== Document images with source code ==
[Start of Attachment]

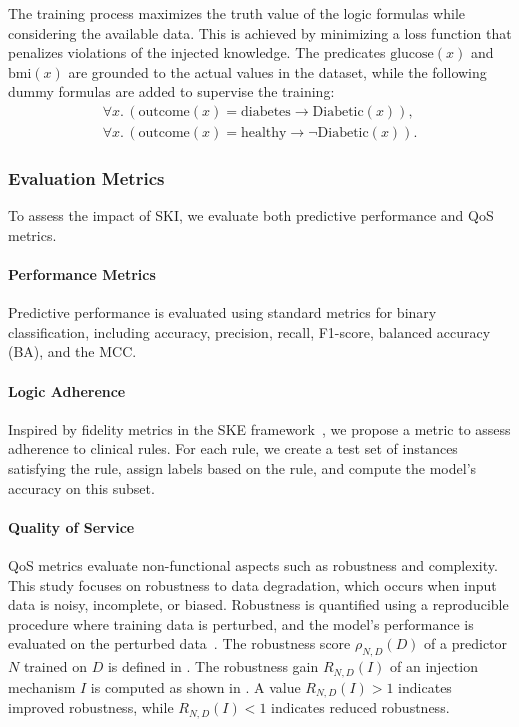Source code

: %
The training process maximizes the truth value of the logic formulas while considering the available data.
%
This is achieved by minimizing a loss function that penalizes violations of the injected knowledge.
%
The predicates \(\text{glucose}(x)\) and \(\text{bmi}(x)\) are grounded to the actual values in the dataset, while the following dummy formulas are added to supervise the training:
%
\begin{align}
    \forall x.\, (\text{outcome}(x) = \text{diabetes} \rightarrow \text{Diabetic}(x)), \\
    \forall x.\, (\text{outcome}(x) = \text{healthy} \rightarrow \neg \text{Diabetic}(x)).
\end{align}

%
\subsubsection{Evaluation Metrics}
\label{subsubsec:evaluation-metrics}
%
To assess the impact of \gls{SKI}, we evaluate both predictive performance and \gls{QoS} metrics.

%
\paragraph{Performance Metrics}
%
Predictive performance is evaluated using standard metrics for binary classification, including accuracy, precision, recall, F1-score, balanced accuracy (BA), and the \gls{MCC}.

%
\paragraph{Logic Adherence}
%
Inspired by fidelity metrics in the \gls{SKE} framework~\cite{DBLP:journals/csur/CiattoSAMO24}, we propose a metric to assess adherence to clinical rules.
%
For each rule, we create a test set of instances satisfying the rule, assign labels based on the rule, and compute the model's accuracy on this subset.

%
\paragraph{Quality of Service}
%
\gls{QoS} metrics evaluate non-functional aspects such as robustness and complexity.
%
This study focuses on robustness to data degradation, which occurs when input data is noisy, incomplete, or biased.
%
Robustness is quantified using a reproducible procedure where training data is perturbed, and the model's performance is evaluated on the perturbed data~\cite{DBLP:journals/aamas/AgiolloRMCO23}.
%
The robustness score \(\rho_{N, D}(D)\) of a predictor \(N\) trained on \(D\) is defined in .
%
The robustness gain \(R_{N, D}(I)\) of an injection mechanism \(I\) is computed as shown in .
%
A value \(R_{N, D}(I) > 1\) indicates improved robustness, while \(R_{N, D}(I) < 1\) indicates reduced robustness.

[End of Attachment]

== About this exercise ==
Copy the data above word for word. Pictures stay out.

== Result of this task ==
Source code

: %
The training process maximizes the truth value of the logic formulas while considering the available data.
%
This is achieved by minimizing a loss function that penalizes violations of the injected knowledge.
%
The predicates \(\text{glucose}(x)\) and \(\text{bmi}(x)\) are grounded to the actual values in the dataset, while the following dummy formulas are added to supervise the training:
%
\begin{align}
    \forall x.\, (\text{outcome}(x) = \text{diabetes} \rightarrow \text{Diabetic}(x)), \\
    \forall x.\, (\text{outcome}(x) = \text{healthy} \rightarrow \neg \text{Diabetic}(x)).
\end{align}

%
\subsubsection{Evaluation Metrics}
\label{subsubsec:evaluation-metrics}
%
To assess the impact of \gls{SKI}, we evaluate both predictive performance and \gls{QoS} metrics.

%
\paragraph{Performance Metrics}
%
Predictive performance is evaluated using standard metrics for binary classification, including accuracy, precision, recall, F1-score, balanced accuracy (BA), and the \gls{MCC}.

%
\paragraph{Logic Adherence}
%
Inspired by fidelity metrics in the \gls{SKE} framework~\cite{DBLP:journals/csur/CiattoSAMO24}, we propose a metric to assess adherence to clinical rules.
%
For each rule, we create a test set of instances satisfying the rule, assign labels based on the rule, and compute the model's accuracy on this subset.

%
\paragraph{Quality of Service}
%
\gls{QoS} metrics evaluate non-functional aspects such as robustness and complexity.
%
This study focuses on robustness to data degradation, which occurs when input data is noisy, incomplete, or biased.
%
Robustness is quantified using a reproducible procedure where training data is perturbed, and the model's performance is evaluated on the perturbed data~\cite{DBLP:journals/aamas/AgiolloRMCO23}.
%
The robustness score \(\rho_{N, D}(D)\) of a predictor \(N\) trained on \(D\) is defined in .
%
The robustness gain \(R_{N, D}(I)\) of an injection mechanism \(I\) is computed as shown in .
%
A value \(R_{N, D}(I) > 1\) indicates improved robustness, while \(R_{N, D}(I) < 1\) indicates reduced robustness.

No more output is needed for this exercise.